Task statement -> The entries below should be written out again exactly as they stand.

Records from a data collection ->
☆ ☆ ☆ ☆ ☆
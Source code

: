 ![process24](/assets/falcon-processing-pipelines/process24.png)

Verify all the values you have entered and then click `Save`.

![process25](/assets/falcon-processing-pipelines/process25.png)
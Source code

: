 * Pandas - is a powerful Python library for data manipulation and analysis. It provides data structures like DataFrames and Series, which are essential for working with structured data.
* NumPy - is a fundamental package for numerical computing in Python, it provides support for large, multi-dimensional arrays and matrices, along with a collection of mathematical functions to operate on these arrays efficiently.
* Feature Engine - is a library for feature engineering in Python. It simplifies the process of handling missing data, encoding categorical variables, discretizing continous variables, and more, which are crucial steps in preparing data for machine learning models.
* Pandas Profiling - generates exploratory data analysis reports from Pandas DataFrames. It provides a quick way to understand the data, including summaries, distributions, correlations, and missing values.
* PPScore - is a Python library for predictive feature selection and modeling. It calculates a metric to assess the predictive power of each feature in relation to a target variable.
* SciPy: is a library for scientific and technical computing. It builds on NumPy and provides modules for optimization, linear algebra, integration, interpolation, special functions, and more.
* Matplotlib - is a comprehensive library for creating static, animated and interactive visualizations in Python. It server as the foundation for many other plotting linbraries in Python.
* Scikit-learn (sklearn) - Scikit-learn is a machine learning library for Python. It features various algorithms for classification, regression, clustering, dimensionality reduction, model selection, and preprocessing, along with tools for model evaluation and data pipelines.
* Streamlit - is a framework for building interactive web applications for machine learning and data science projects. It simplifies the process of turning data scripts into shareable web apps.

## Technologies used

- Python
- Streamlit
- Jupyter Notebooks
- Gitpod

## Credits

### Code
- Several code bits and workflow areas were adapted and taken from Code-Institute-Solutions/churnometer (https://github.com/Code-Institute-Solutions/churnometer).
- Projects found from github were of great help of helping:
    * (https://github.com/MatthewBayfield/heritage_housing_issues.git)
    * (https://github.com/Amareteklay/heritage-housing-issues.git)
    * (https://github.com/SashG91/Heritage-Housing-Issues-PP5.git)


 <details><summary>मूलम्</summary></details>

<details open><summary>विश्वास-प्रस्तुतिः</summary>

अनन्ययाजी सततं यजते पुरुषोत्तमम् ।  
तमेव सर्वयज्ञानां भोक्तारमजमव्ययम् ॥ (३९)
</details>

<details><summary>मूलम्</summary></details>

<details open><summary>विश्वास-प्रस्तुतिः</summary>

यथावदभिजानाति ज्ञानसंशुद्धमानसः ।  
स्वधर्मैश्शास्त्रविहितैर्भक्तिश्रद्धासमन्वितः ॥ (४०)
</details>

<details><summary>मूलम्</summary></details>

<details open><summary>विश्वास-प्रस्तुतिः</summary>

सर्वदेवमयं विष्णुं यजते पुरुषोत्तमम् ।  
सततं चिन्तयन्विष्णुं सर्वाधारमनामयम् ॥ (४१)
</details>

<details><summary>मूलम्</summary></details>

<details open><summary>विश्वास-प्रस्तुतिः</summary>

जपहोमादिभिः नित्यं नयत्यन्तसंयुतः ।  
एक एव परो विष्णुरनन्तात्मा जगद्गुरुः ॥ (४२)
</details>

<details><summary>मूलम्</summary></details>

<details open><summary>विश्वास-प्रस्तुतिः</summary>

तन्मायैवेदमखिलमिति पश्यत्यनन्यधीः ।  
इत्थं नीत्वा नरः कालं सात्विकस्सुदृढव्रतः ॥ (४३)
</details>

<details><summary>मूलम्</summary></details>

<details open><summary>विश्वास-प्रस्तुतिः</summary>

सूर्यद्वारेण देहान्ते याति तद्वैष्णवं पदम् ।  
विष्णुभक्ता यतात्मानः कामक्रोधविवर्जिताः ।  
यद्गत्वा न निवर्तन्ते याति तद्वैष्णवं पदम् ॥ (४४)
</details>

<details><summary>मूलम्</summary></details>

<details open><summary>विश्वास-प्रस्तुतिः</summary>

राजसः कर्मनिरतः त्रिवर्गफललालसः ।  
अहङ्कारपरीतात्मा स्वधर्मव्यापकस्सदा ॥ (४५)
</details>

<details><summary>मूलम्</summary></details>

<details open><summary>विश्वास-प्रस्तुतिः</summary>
☆ ☆ ☆ ☆ ☆
Answer box ->
Source code

: ![process24](/assets/falcon-processing-pipelines/process24.png)

Verify all the values you have entered and then click `Save`.

![process25](/assets/falcon-processing-pipelines/process25.png)
Source code

: * Pandas - is a powerful Python library for data manipulation and analysis. It provides data structures like DataFrames and Series, which are essential for working with structured data.
* NumPy - is a fundamental package for numerical computing in Python, it provides support for large, multi-dimensional arrays and matrices, along with a collection of mathematical functions to operate on these arrays efficiently.
* Feature Engine - is a library for feature engineering in Python. It simplifies the process of handling missing data, encoding categorical variables, discretizing continous variables, and more, which are crucial steps in preparing data for machine learning models.
* Pandas Profiling - generates exploratory data analysis reports from Pandas DataFrames. It provides a quick way to understand the data, including summaries, distributions, correlations, and missing values.
* PPScore - is a Python library for predictive feature selection and modeling. It calculates a metric to assess the predictive power of each feature in relation to a target variable.
* SciPy: is a library for scientific and technical computing. It builds on NumPy and provides modules for optimization, linear algebra, integration, interpolation, special functions, and more.
* Matplotlib - is a comprehensive library for creating static, animated and interactive visualizations in Python. It server as the foundation for many other plotting linbraries in Python.
* Scikit-learn (sklearn) - Scikit-learn is a machine learning library for Python. It features various algorithms for classification, regression, clustering, dimensionality reduction, model selection, and preprocessing, along with tools for model evaluation and data pipelines.
* Streamlit - is a framework for building interactive web applications for machine learning and data science projects. It simplifies the process of turning data scripts into shareable web apps.

## Technologies used

- Python
- Streamlit
- Jupyter Notebooks
- Gitpod

## Credits

### Code
- Several code bits and workflow areas were adapted and taken from Code-Institute-Solutions/churnometer (https://github.com/Code-Institute-Solutions/churnometer).
- Projects found from github were of great help of helping:
    * (https://github.com/MatthewBayfield/heritage_housing_issues.git)
    * (https://github.com/Amareteklay/heritage-housing-issues.git)
    * (https://github.com/SashG91/Heritage-Housing-Issues-PP5.git)


 <details><summary>मूलम्</summary></details>

<details open><summary>विश्वास-प्रस्तुतिः</summary>

अनन्ययाजी सततं यजते पुरुषोत्तमम् ।  
तमेव सर्वयज्ञानां भोक्तारमजमव्ययम् ॥ (३९)
</details>

<details><summary>मूलम्</summary></details>

<details open><summary>विश्वास-प्रस्तुतिः</summary>

यथावदभिजानाति ज्ञानसंशुद्धमानसः ।  
स्वधर्मैश्शास्त्रविहितैर्भक्तिश्रद्धासमन्वितः ॥ (४०)
</details>

<details><summary>मूलम्</summary></details>

<details open><summary>विश्वास-प्रस्तुतिः</summary>

सर्वदेवमयं विष्णुं यजते पुरुषोत्तमम् ।  
सततं चिन्तयन्विष्णुं सर्वाधारमनामयम् ॥ (४१)
</details>

<details><summary>मूलम्</summary></details>

<details open><summary>विश्वास-प्रस्तुतिः</summary>

जपहोमादिभिः नित्यं नयत्यन्तसंयुतः ।  
एक एव परो विष्णुरनन्तात्मा जगद्गुरुः ॥ (४२)
</details>

<details><summary>मूलम्</summary></details>

<details open><summary>विश्वास-प्रस्तुतिः</summary>

तन्मायैवेदमखिलमिति पश्यत्यनन्यधीः ।  
इत्थं नीत्वा नरः कालं सात्विकस्सुदृढव्रतः ॥ (४३)
</details>

<details><summary>मूलम्</summary></details>

<details open><summary>विश्वास-प्रस्तुतिः</summary>

सूर्यद्वारेण देहान्ते याति तद्वैष्णवं पदम् ।  
विष्णुभक्ता यतात्मानः कामक्रोधविवर्जिताः ।  
यद्गत्वा न निवर्तन्ते याति तद्वैष्णवं पदम् ॥ (४४)
</details>

<details><summary>मूलम्</summary></details>

<details open><summary>विश्वास-प्रस्तुतिः</summary>

राजसः कर्मनिरतः त्रिवर्गफललालसः ।  
अहङ्कारपरीतात्मा स्वधर्मव्यापकस्सदा ॥ (४५)
</details>

<details><summary>मूलम्</summary></details>

<details open><summary>विश्वास-प्रस्तुतिः</summary>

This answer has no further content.